■ **Work to be completed**
Each record below needs to be reproduced precisely, though not its pictures.

——————————

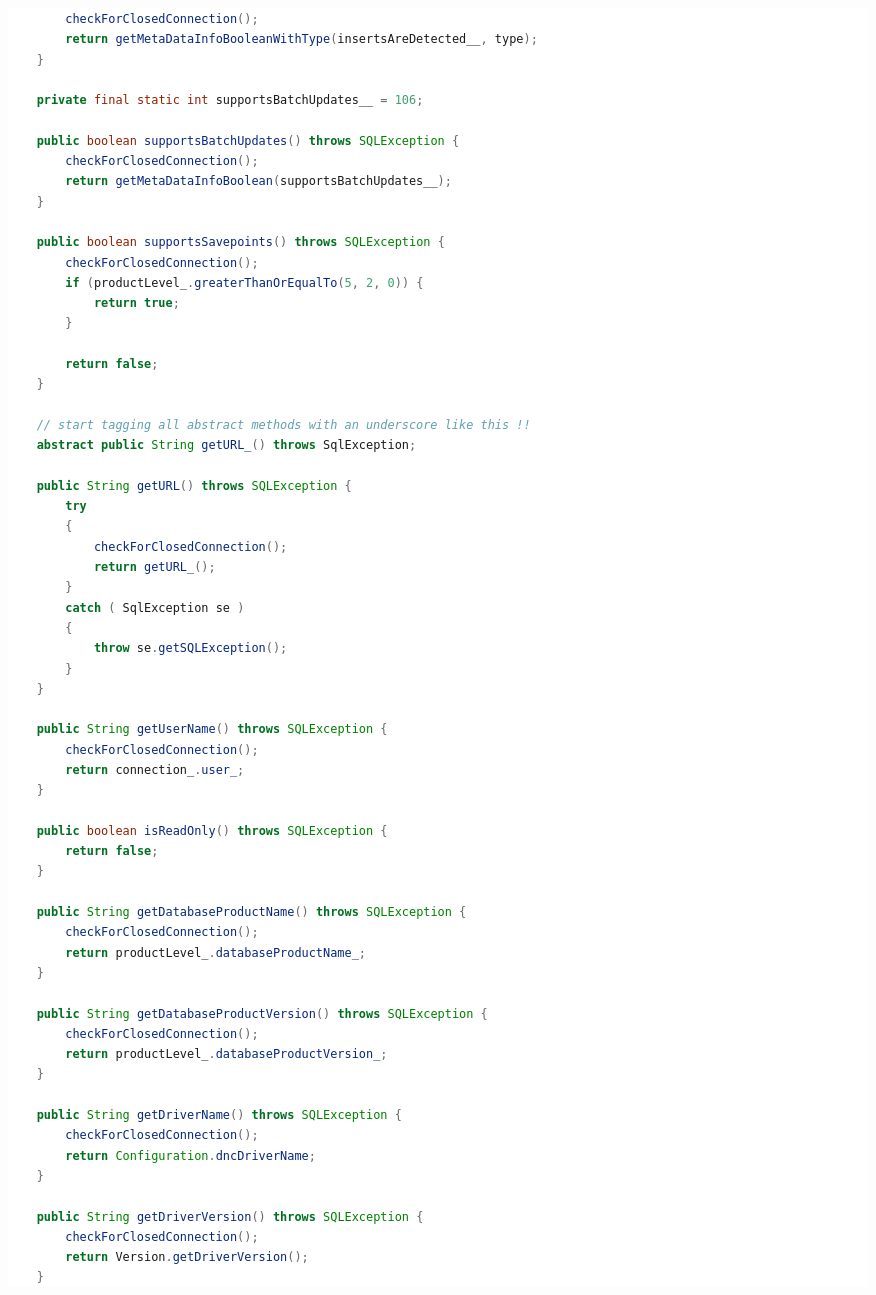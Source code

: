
 ```java
        checkForClosedConnection();
        return getMetaDataInfoBooleanWithType(insertsAreDetected__, type);
    }

    private final static int supportsBatchUpdates__ = 106;

    public boolean supportsBatchUpdates() throws SQLException {
        checkForClosedConnection();
        return getMetaDataInfoBoolean(supportsBatchUpdates__);
    }

    public boolean supportsSavepoints() throws SQLException {
        checkForClosedConnection();
        if (productLevel_.greaterThanOrEqualTo(5, 2, 0)) {
            return true;
        }

        return false;
    }

    // start tagging all abstract methods with an underscore like this !!
    abstract public String getURL_() throws SqlException;

    public String getURL() throws SQLException {
        try
        {
            checkForClosedConnection();
            return getURL_();
        }
        catch ( SqlException se )
        {
            throw se.getSQLException();
        }
    }

    public String getUserName() throws SQLException {
        checkForClosedConnection();
        return connection_.user_;
    }

    public boolean isReadOnly() throws SQLException {
        return false;
    }

    public String getDatabaseProductName() throws SQLException {
        checkForClosedConnection();
        return productLevel_.databaseProductName_;
    }

    public String getDatabaseProductVersion() throws SQLException {
        checkForClosedConnection();
        return productLevel_.databaseProductVersion_;
    }

    public String getDriverName() throws SQLException {
        checkForClosedConnection();
        return Configuration.dncDriverName;
    }

    public String getDriverVersion() throws SQLException {
        checkForClosedConnection();
        return Version.getDriverVersion();
    }
```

——————————

■ **Exercise output**
Source code

:
 ```java
        checkForClosedConnection();
        return getMetaDataInfoBooleanWithType(insertsAreDetected__, type);
    }

    private final static int supportsBatchUpdates__ = 106;

    public boolean supportsBatchUpdates() throws SQLException {
        checkForClosedConnection();
        return getMetaDataInfoBoolean(supportsBatchUpdates__);
    }

    public boolean supportsSavepoints() throws SQLException {
        checkForClosedConnection();
        if (productLevel_.greaterThanOrEqualTo(5, 2, 0)) {
            return true;
        }

        return false;
    }

    // start tagging all abstract methods with an underscore like this !!
    abstract public String getURL_() throws SqlException;

    public String getURL() throws SQLException {
        try
        {
            checkForClosedConnection();
            return getURL_();
        }
        catch ( SqlException se )
        {
            throw se.getSQLException();
        }
    }

    public String getUserName() throws SQLException {
        checkForClosedConnection();
        return connection_.user_;
    }

    public boolean isReadOnly() throws SQLException {
        return false;
    }

    public String getDatabaseProductName() throws SQLException {
        checkForClosedConnection();
        return productLevel_.databaseProductName_;
    }

    public String getDatabaseProductVersion() throws SQLException {
        checkForClosedConnection();
        return productLevel_.databaseProductVersion_;
    }

    public String getDriverName() throws SQLException {
        checkForClosedConnection();
        return Configuration.dncDriverName;
    }

    public String getDriverVersion() throws SQLException {
        checkForClosedConnection();
        return Version.getDriverVersion();
    }
```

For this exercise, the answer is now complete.